Tracker
Learn about our tracker operators
Tracker operators are a specific type of agent system operators designed for object tracking in computer vision. Object tracking involves following the movement of objects in a sequence of images or frames in a video. Tracker models use detection-based tracking algorithms that don't require training and help them identify and track objects over time.
The goal of object tracking is to maintain the identity of the object(s) over time, despite changes in position, scale, orientation, and lighting conditions.
Since the tracker operators can be "chained" together with models to automate tasks in a workflow, you can learn how to create workflows here.
BYTE Tracker
Input: frames[…].data.regions[…].data.concepts
, frames[…].data.regions[…].region_info.bounding_box
Output: frames[…].data.regions[…].track_id
BYTE Tracker is a multi-object tracking by-detection model built upon the Simple Online and Real-time Tracking (SORT) principles. Multi-object tracking aims to predict the bounding boxes and identities of objects within video sequences. BYTE tracker can also be seen as an enhanced version of the Kalman Filter Hungarian Tracker.
Most tracking techniques retrieve identities by associating detection boxes whose scores are higher than a threshold. Unlike simpler trackers that ditch detections with low confidence scores, BYTE Tracker considers them, too, making it better at handling situations like temporary occlusions or lighting changes.
Typically, it works in two stages:
-
High Confidence Matches: First, BYTE Tracker focuses on high-scoring detections (bounding boxes around objects). It uses a combination of motion similarity (how much the object moved between frames) and appearance similarity (features extracted from the object) to match these detections with existing tracks (tracklets). A motion prediction technique is then used to predict the position of these tracks in the next frame.
-
Low Confidence Recovery: Here's where BYTE Tracker differs. It revisits the low confidence detections (discarded by simpler trackers) and unmatched tracklets from the previous stage. Using the same motion similarity metric, BYTE Tracker tries to re-associate these with each other, potentially recovering tracks that were lost due to occlusions or low initial confidence.

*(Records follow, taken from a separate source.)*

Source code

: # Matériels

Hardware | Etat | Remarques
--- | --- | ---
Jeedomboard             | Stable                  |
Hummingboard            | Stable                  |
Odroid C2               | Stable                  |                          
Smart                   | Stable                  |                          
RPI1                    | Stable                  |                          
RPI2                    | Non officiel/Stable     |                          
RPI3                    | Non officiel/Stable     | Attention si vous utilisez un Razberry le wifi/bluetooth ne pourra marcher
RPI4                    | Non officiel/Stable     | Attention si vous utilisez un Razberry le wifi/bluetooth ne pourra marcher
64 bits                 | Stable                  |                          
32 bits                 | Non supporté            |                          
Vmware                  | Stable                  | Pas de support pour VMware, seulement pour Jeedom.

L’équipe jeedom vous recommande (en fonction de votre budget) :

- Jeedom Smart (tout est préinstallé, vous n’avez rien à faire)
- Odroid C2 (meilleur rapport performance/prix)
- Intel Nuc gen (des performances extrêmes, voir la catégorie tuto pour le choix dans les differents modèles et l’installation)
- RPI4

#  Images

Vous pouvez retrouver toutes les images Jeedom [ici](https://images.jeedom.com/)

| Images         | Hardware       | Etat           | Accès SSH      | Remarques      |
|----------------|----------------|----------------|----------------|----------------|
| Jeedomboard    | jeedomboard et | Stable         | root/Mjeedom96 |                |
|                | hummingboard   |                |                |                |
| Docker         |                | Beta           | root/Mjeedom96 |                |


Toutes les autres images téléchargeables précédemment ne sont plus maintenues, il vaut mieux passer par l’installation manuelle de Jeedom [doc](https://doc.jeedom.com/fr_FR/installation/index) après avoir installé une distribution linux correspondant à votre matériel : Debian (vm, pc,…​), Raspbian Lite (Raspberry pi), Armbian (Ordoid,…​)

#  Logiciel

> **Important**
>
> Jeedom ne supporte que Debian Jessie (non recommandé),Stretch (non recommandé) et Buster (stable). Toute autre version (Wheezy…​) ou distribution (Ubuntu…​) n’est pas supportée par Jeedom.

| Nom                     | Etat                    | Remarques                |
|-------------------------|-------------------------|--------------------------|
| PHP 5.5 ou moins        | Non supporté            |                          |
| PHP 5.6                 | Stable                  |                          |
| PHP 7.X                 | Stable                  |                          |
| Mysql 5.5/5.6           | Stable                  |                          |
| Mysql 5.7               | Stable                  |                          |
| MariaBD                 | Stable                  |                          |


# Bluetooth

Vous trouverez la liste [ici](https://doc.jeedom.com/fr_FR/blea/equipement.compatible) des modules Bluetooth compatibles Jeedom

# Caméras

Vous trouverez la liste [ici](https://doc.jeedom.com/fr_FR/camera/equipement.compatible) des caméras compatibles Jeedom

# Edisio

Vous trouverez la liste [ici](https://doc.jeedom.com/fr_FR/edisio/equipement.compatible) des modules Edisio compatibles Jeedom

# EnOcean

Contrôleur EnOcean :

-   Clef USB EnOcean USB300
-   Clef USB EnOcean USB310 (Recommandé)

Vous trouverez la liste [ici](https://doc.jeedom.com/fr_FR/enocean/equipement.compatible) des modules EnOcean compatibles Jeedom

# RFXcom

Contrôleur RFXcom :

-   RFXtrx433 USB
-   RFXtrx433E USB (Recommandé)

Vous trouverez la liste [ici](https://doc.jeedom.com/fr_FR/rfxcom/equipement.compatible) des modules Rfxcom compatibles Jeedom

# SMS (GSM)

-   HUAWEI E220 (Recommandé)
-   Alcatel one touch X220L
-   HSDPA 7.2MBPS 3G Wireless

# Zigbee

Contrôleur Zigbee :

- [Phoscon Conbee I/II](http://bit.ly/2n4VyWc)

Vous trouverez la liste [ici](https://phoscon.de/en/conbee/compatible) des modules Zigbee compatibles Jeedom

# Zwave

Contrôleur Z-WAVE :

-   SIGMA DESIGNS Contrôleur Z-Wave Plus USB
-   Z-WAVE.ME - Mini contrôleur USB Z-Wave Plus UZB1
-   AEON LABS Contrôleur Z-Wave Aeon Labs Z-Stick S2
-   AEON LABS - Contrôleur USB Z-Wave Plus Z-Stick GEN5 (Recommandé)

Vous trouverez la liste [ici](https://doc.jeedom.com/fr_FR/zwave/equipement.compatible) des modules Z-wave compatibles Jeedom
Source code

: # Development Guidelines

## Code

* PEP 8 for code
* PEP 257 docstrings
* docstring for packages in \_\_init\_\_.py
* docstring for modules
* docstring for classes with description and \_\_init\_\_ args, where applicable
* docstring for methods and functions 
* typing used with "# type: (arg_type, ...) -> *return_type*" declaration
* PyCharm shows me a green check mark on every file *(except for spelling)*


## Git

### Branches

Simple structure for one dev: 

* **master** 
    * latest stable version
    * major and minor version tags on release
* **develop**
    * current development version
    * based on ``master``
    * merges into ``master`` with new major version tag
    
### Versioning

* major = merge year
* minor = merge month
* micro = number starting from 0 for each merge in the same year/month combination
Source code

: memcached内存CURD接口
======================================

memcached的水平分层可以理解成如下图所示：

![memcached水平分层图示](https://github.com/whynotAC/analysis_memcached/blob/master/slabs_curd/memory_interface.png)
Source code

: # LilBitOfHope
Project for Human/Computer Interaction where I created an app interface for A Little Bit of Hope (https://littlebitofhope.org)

With this powerful operator, you can seamlessly integrate object tracking into your detect-track workflows and unlock advanced capabilities. Let's demonstrate how you can use the BYTE Tracker, alongside a detection model, to efficiently track objects in videos.

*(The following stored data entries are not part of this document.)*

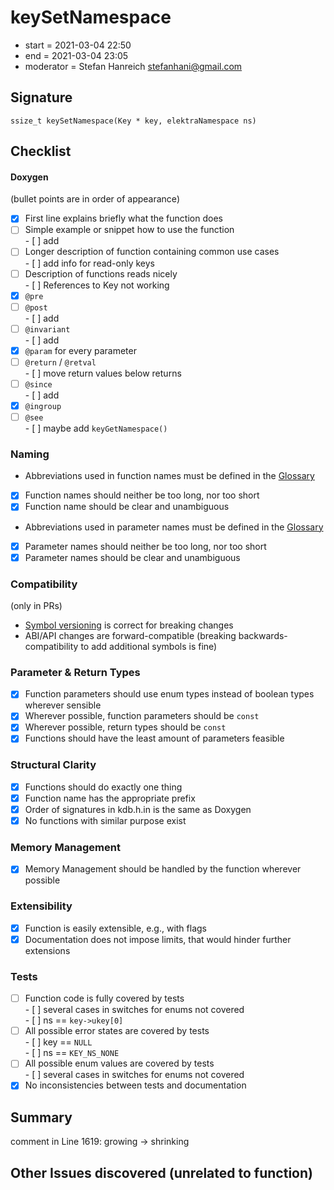 # keySetNamespace

- start = 2021-03-04 22:50
- end = 2021-03-04 23:05
- moderator = Stefan Hanreich <stefanhani@gmail.com>

## Signature

`ssize_t keySetNamespace(Key * key, elektraNamespace ns)`

## Checklist

#### Doxygen

(bullet points are in order of appearance)

- [x] First line explains briefly what the function does
- [ ] Simple example or snippet how to use the function  
       - [ ] add
- [ ] Longer description of function containing common use cases  
       - [ ] add info for read-only keys
- [ ] Description of functions reads nicely  
       - [ ] References to Key not working
- [x] `@pre`
- [ ] `@post`  
       - [ ] add
- [ ] `@invariant`  
       - [ ] add
- [x] `@param` for every parameter
- [ ] `@return` / `@retval`  
       - [ ] move return values below returns
- [ ] `@since`  
       - [ ] add
- [x] `@ingroup`
- [ ] `@see`  
       - [ ] maybe add `keyGetNamespace()`

### Naming

- Abbreviations used in function names must be defined in the
  [Glossary](/doc/help/elektra-glossary.md)
- [x] Function names should neither be too long, nor too short
- [x] Function name should be clear and unambiguous
- Abbreviations used in parameter names must be defined in the
  [Glossary](/doc/help/elektra-glossary.md)
- [x] Parameter names should neither be too long, nor too short
- [x] Parameter names should be clear and unambiguous

### Compatibility

(only in PRs)

- [Symbol versioning](/doc/dev/symbol-versioning.md)
  is correct for breaking changes
- ABI/API changes are forward-compatible (breaking backwards-compatibility
  to add additional symbols is fine)

### Parameter & Return Types

- [x] Function parameters should use enum types instead of boolean types
      wherever sensible
- [x] Wherever possible, function parameters should be `const`
- [x] Wherever possible, return types should be `const`
- [x] Functions should have the least amount of parameters feasible

### Structural Clarity

- [x] Functions should do exactly one thing
- [x] Function name has the appropriate prefix
- [x] Order of signatures in kdb.h.in is the same as Doxygen
- [x] No functions with similar purpose exist

### Memory Management

- [x] Memory Management should be handled by the function wherever possible

### Extensibility

- [x] Function is easily extensible, e.g., with flags
- [x] Documentation does not impose limits, that would hinder further extensions

### Tests

- [ ] Function code is fully covered by tests  
       - [ ] several cases in switches for enums not covered  
       - [ ] ns == `key->ukey[0]`
- [ ] All possible error states are covered by tests  
       - [ ] key == `NULL`  
       - [ ] ns == `KEY_NS_NONE`
- [ ] All possible enum values are covered by tests  
       - [ ] several cases in switches for enums not covered
- [x] No inconsistencies between tests and documentation

## Summary

comment in Line 1619: growing -> shrinking

## Other Issues discovered (unrelated to function)
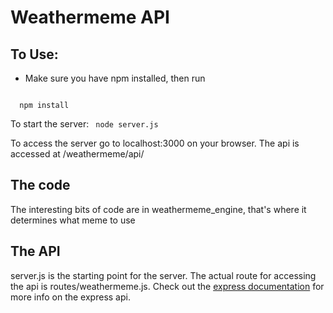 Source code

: # Weathermeme API

## To Use:
* Make sure you have npm installed, then run
<code>
  npm install
</code>

To start the server:
<code>
  node server.js
</code>

To access the server go to localhost:3000 on your browser. The api is accessed at /weathermeme/api/

## The code
The interesting bits of code are in weathermeme_engine, that's where it determines what meme to use

## The API
server.js is the starting point for the server. The actual route for accessing the api is routes/weathermeme.js. Check out the [express documentation](http://expressjs.com/) for more info on the express api.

1. Go to the workflow builder page. Search for the visual-detector option in the left-hand sidebar and drag it onto the empty workspace. Then, use the pop-up that appears on the right-hand sidebar to search for a detection model, such as general-image-detection, and select its version. You can also set the other configuration options — including selecting the concepts you want to filter.
2. Search for the byte-tracker option in the left-hand sidebar and drag it onto the workspace. You can set up its output configuration parameters, which are outlined below.

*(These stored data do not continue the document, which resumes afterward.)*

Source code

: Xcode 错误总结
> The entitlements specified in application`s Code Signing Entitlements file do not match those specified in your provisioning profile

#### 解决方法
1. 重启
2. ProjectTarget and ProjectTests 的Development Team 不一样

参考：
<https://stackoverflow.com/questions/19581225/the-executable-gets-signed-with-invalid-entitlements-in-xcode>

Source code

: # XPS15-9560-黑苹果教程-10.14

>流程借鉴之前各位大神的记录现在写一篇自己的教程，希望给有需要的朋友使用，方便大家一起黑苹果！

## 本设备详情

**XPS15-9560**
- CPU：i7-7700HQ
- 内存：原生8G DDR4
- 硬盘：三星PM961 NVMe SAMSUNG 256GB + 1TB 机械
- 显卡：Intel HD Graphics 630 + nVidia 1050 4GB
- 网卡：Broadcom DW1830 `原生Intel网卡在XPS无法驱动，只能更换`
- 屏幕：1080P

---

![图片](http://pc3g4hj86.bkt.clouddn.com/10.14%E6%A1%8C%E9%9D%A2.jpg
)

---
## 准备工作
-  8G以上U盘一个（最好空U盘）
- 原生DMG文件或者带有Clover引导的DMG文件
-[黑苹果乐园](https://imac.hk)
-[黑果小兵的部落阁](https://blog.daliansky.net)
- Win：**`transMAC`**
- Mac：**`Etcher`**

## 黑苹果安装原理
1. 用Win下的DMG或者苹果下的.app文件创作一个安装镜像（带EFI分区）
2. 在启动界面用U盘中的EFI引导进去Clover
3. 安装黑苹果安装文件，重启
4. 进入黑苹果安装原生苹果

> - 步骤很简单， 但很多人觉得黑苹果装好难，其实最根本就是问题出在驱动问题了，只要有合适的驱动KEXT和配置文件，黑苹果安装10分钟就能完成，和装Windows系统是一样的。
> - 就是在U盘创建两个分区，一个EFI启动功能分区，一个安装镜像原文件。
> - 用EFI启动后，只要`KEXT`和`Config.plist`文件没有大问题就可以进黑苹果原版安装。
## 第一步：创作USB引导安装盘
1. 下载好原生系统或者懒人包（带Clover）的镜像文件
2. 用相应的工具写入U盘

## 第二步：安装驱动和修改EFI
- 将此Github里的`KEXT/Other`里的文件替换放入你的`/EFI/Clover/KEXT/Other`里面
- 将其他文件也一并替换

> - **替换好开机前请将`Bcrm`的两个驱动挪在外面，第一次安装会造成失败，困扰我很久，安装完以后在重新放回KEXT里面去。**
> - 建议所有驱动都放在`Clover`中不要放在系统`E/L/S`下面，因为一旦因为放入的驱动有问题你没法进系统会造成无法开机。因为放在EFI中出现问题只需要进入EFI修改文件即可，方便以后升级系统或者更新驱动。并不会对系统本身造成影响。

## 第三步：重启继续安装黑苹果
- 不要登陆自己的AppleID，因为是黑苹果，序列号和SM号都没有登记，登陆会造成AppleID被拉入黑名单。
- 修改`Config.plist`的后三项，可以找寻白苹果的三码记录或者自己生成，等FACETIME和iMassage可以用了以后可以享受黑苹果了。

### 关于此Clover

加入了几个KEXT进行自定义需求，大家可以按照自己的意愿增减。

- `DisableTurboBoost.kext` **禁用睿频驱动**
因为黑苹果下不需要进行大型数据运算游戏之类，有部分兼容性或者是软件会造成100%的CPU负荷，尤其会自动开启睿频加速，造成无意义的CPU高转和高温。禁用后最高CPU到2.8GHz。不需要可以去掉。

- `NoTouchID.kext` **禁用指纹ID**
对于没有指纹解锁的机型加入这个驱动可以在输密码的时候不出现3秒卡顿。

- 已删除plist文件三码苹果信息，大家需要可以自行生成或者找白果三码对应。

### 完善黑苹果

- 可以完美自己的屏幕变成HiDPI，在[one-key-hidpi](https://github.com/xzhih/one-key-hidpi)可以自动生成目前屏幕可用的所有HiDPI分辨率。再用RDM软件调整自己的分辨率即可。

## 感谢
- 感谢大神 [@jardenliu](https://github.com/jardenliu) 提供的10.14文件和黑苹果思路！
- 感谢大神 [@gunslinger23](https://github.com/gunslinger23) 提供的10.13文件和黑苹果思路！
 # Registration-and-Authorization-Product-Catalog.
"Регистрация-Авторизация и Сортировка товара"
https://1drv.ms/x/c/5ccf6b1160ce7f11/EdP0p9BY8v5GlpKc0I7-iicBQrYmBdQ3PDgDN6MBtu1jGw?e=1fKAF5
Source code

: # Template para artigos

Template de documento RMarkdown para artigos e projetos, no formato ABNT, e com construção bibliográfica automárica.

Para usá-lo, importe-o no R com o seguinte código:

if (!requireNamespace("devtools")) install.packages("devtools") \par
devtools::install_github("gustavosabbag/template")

3. Connect the visual-detector model with the byte-tracker operator and save your workflow.
To observe it in action, navigate to the workflow's individual page and click the + button to input your video. For this example, let's provide this video.
The workflow will analyze the video and identify objects consistently throughout its duration.
You can try this workflow here.
Before trying to access the workflow, please make sure that you have a Clarifai account and are logged in to the Clarifai platform to access the example workflow. If you do not have clarifai account you can signup here.
Centroid Tracker
Input: frames[…].data.regions[…].data.concepts
, frames[…].data.regions[…].region_info.bounding_box
Output: frames[…].data.regions[…].track_id
Centroid trackers rely on the Euclidean distance between centroids of regions in different video frames to assign the same track ID to detections of the same object.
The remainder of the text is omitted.